San Carlo Cremona è felice di annunciare Dara Friedman con “The Tiger’s Tail”, terza mostra del progetto San Carlo ospitata all’interno della chiesa seicentesca sconsacrata di San Carlo in Via Bissolati 33 a Cremona. La mostra personale di Dara Friedman sarà aperta al pubblico dall’11 giugno al 9 settembre 2022. Per il primo anno del progetto San Carlo Cremona (settembre 2021 - settembre 2022), l’artista newyorkese Servane Mary ha invitato amici artisti ad esporre nello spazio cremonese. Ogni mostra è una presentazione personale site-specific del lavoro di un artista, caratterizzato da media differenti. La serie ha avuto inizio con la pittura: Servane Mary, “Glitches”; è proseguita con la scultura: Mark Handforth, “White-Light-Whirlwind”; e ora prosegue con il film, l’installazione sonora e la performance di Dara Friedman con “The Tiger’s Tail”. L’installazione presenta come tema principale la “vesica piscis”. Il simbolo si è rivelato nel corso della creazione della mostra, nella video-proiezione “Mandorla”, e nel disegno realizzato sul pavimento con pastelli a gesso, “The Tiger’s Tail” [La coda della Tigre]. Così questa forma ha trovato il suo spazio nell’opera. “Non la stavo cercando e non sapevo cosa fosse quando è arrivata” afferma Dara Friedman.Proiettata su un grande doppio schermo sospeso dalla cupola centrale della chiesa, “Mandorla” oscilla dall’alto sopra al labirinto “The Tiger’s Tail”, disegnato sul pavimento. In “Mandorla”, pellicola da 35mm trasferita su un video in 4K, le sfere luminose si sovrappongono come se lo spettatore incrociasse gli occhi. In preda ad una raffinata tensione, questo movimento arcuato anticipa incontri fugaci e sguardi mancati.
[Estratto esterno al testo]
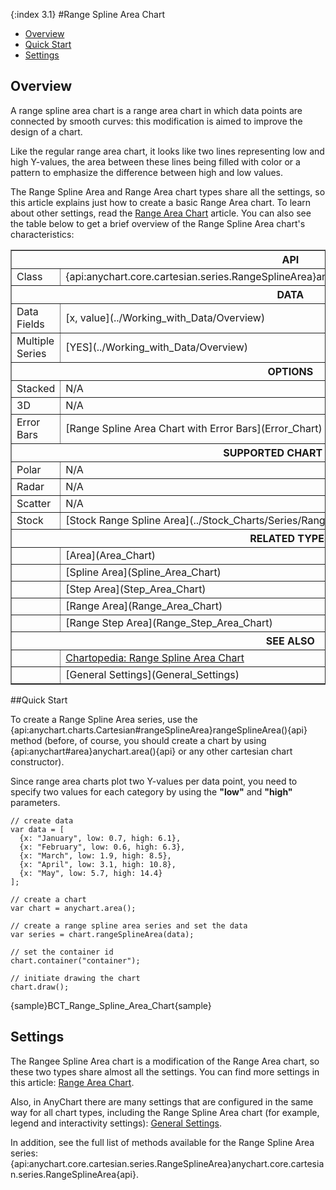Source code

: {:index 3.1}
#Range Spline Area Chart

* [Overview](#overview)
* [Quick Start](#quick_start)
* [Settings](#settings)

## Overview

A range spline area chart is a range area chart in which data points are connected by smooth curves: this modification is aimed to improve the design of a chart.

Like the regular range area chart, it looks like two lines representing low and high Y-values, the area between these lines being filled with color or a pattern to emphasize the difference between high and low values.

The Range Spline Area and Range Area chart types share all the settings, so this article explains just how to create a basic Range Area chart. To learn about other settings, read the [Range Area Chart](Range_Area_Chart) article. You can also see the table below to get a brief overview of the Range Spline Area chart's characteristics:

<table border="1" class="seriesTABLE">
<tr><th colspan=2>API</th></tr>
<tr><td>Class</td><td>{api:anychart.core.cartesian.series.RangeSplineArea}anychart.core.cartesian.series.RangeSplineArea{api}</td></tr>
<tr><th colspan=2>DATA</th></tr>
<tr><td>Data Fields</td><td>[x, value](../Working_with_Data/Overview)</td></tr>
<tr><td>Multiple Series</td><td>[YES](../Working_with_Data/Overview)</td></tr>
<tr><th colspan=2>OPTIONS</th></tr>
<tr><td>Stacked</td><td>N/A</td></tr>
<tr><td>3D</td><td>N/A</td></tr>
<tr><td>Error Bars</td><td>[Range Spline Area Chart with Error Bars](Error_Chart)</td></tr>
<tr><th colspan=2>SUPPORTED CHART PLOTS</th></tr>
<tr><td>Polar</td><td>N/A</td></tr>
<tr><td>Radar</td><td>N/A</td></tr>
<tr><td>Scatter</td><td>N/A</td></tr>
<tr><td>Stock</td><td>[Stock Range Spline Area](../Stock_Charts/Series/Range_Spline_Area)</td></tr>
<tr><th colspan=2>RELATED TYPES</th></tr>
<tr><td></td><td>[Area](Area_Chart)</td></tr>
<tr><td></td><td>[Spline Area](Spline_Area_Chart)</td></tr>
<tr><td></td><td>[Step Area](Step_Area_Chart)</td></tr>
<tr><td></td><td>[Range Area](Range_Area_Chart)</td></tr>
<tr><td></td><td>[Range Step Area](Range_Step_Area_Chart)</td></tr>
<tr><th colspan=2>SEE ALSO</th></tr>
<tr><td></td><td><a href="http://www.anychart.com/chartopedia/chart-types/range-splinearea-chart/" target="_blank">Chartopedia: Range Spline Area Chart</a></td></tr>
<tr><td></td><td>[General Settings](General_Settings)</td></tr>
</table>

##Quick Start

To create a Range Spline Area series, use the {api:anychart.charts.Cartesian#rangeSplineArea}rangeSplineArea(){api} method (before, of course, you should create a chart by using {api:anychart#area}anychart.area(){api} or any other cartesian chart constructor).

Since range area charts plot two Y-values per data point, you need to specify two values for each category by using the <strong>"low"</strong> and <strong>"high"</strong> parameters. 

```
// create data
var data = [
  {x: "January", low: 0.7, high: 6.1},
  {x: "February", low: 0.6, high: 6.3},
  {x: "March", low: 1.9, high: 8.5},
  {x: "April", low: 3.1, high: 10.8},
  {x: "May", low: 5.7, high: 14.4}
];

// create a chart
var chart = anychart.area();

// create a range spline area series and set the data
var series = chart.rangeSplineArea(data);

// set the container id
chart.container("container");

// initiate drawing the chart
chart.draw();
```

{sample}BCT\_Range\_Spline\_Area\_Chart{sample}

## Settings

The Rangee Spline Area chart is a modification of the Range Area chart, so these two types share almost all the settings. You can find more settings in this article: [Range Area Chart](Range_Area_Chart).

Also, in AnyChart there are many settings that are configured in the same way for all chart types, including the Range Spline Area chart (for example, legend and interactivity settings): [General Settings](General_Settings).

In addition, see the full list of methods available for the Range Spline Area series: {api:anychart.core.cartesian.series.RangeSplineArea}anychart.core.cartesian.series.RangeSplineArea{api}.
Occasionalmente una pantera tocca l’acqua, la sua coda si arriccia e si distende mentre stabilisce un contatto visivo, incrociando lo sguardo con quello dell'osservatore. Le increspature dell’acqua rispecchiano gli anelli luminosi del labirinto “The Tiger’s Tail” sul pavimento della chiesa. Una colonna sonora non sincronizzata di gong e singole note di violino, suoni di strumenti musicali intenzionalmente non composti, crea lo spazio necessario alla manifestazione delle loro vibrazioni che si sovrappongo e si scontrano come fanno le onde quando si increspano sulla riva. Il labirinto disegnato in gesso sul pavimento in cotto di San Carlo si protende verso i bordi della navata, con una forza centrifuga espansiva, seppure trattenuta dai limiti del tracciato. Il disegno monumentale del labirinto è temporaneo, simile a un mandala buddista, che segna un tempo splendido e passeggero. Con sorpresa, all’interno di questo ovale “perfetto”, la forma “vesica piscis” aspettava di essere scoperta. Nel suo ruolo di regista, l’artista Dara Friedman intende il labirinto come un'altra forma di fare cinema. Il percorso del labirinto porta lo spettatore a muoversi attraverso lo spazio, ruotando fisicamente il proprio corpo, cambiando il proprio punto di vista per vedere il mondo (interno ed esterno) da prospettive diverse, proprio come fa un regista. Allo stesso tempo, la narrazione che lo spettatore porta all’interno di questo percorso è un viaggio emotivo inatteso, espresso dalla memoria muscolare della sua esperienza. Mettere un piede davanti all’altro, andare avanti lungo un sentiero la cui fine non si può vedere, perché curva.